Stored data:
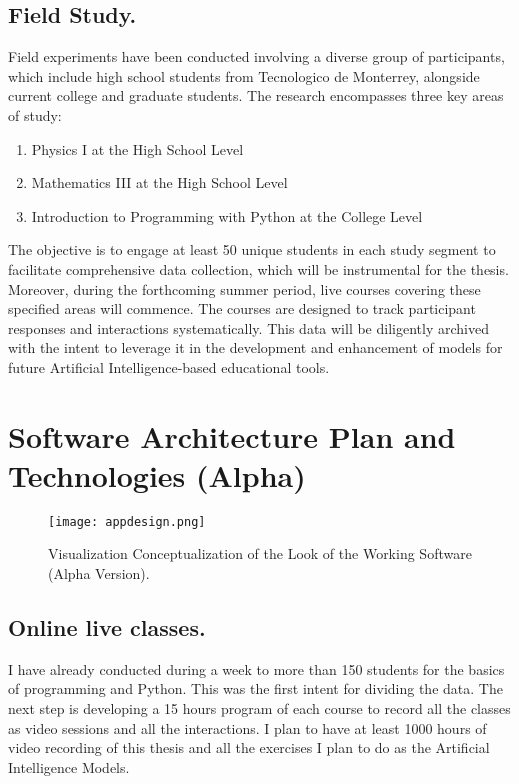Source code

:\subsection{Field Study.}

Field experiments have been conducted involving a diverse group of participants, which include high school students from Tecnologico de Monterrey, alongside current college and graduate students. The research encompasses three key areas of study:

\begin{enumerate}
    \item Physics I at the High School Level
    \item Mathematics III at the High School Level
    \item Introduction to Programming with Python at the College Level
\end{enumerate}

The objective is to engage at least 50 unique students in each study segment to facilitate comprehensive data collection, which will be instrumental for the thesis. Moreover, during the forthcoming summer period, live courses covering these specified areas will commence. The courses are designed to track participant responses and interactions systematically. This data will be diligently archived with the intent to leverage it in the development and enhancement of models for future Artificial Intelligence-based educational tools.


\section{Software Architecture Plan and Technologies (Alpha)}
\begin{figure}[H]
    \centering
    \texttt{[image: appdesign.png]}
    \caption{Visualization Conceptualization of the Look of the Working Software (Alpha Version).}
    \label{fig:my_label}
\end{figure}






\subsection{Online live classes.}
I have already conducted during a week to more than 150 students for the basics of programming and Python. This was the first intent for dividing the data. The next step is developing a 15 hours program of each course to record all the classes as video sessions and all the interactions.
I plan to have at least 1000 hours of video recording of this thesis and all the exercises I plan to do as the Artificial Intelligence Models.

* * *

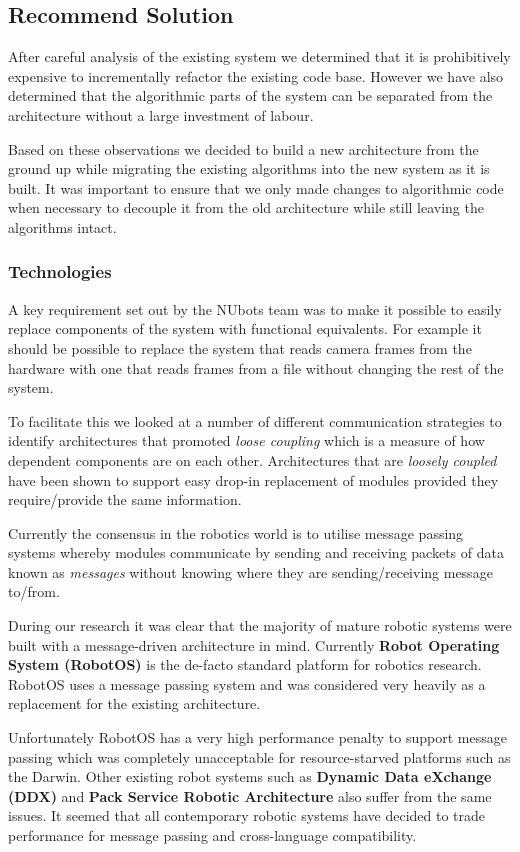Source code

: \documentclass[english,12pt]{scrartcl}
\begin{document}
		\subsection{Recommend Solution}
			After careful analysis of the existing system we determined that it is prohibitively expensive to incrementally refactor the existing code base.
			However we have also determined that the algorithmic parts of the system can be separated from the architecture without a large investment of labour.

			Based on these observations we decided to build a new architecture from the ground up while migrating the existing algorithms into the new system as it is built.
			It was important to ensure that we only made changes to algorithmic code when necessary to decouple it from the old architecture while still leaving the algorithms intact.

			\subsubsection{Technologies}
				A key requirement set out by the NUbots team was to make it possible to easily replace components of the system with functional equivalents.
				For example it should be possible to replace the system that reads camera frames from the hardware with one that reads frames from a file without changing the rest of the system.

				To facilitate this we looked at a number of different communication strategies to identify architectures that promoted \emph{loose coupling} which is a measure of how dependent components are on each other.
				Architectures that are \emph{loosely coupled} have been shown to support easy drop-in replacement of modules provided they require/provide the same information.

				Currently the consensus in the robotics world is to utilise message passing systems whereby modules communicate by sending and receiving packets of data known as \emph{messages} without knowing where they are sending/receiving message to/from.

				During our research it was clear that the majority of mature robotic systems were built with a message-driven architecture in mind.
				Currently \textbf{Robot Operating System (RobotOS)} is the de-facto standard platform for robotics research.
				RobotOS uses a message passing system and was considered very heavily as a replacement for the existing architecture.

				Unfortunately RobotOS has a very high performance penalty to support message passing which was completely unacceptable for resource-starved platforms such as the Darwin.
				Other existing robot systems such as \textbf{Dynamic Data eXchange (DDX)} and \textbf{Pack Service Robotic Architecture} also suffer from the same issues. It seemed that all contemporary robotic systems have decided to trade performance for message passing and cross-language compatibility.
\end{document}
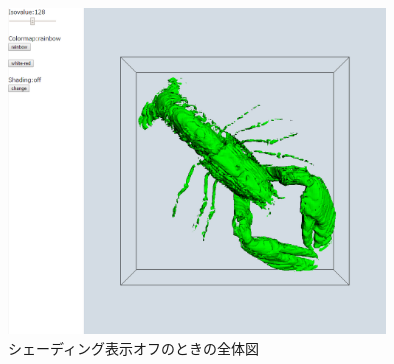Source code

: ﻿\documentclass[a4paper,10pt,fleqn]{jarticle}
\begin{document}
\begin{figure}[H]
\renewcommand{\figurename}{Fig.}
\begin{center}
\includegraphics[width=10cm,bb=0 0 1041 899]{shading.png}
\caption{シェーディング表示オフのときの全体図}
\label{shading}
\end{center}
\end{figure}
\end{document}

**DIRECTIONS:**
Using the entries above, tally every line that holds the word "shading". Answer with that number only.

**YOUR SOLUTION:**
2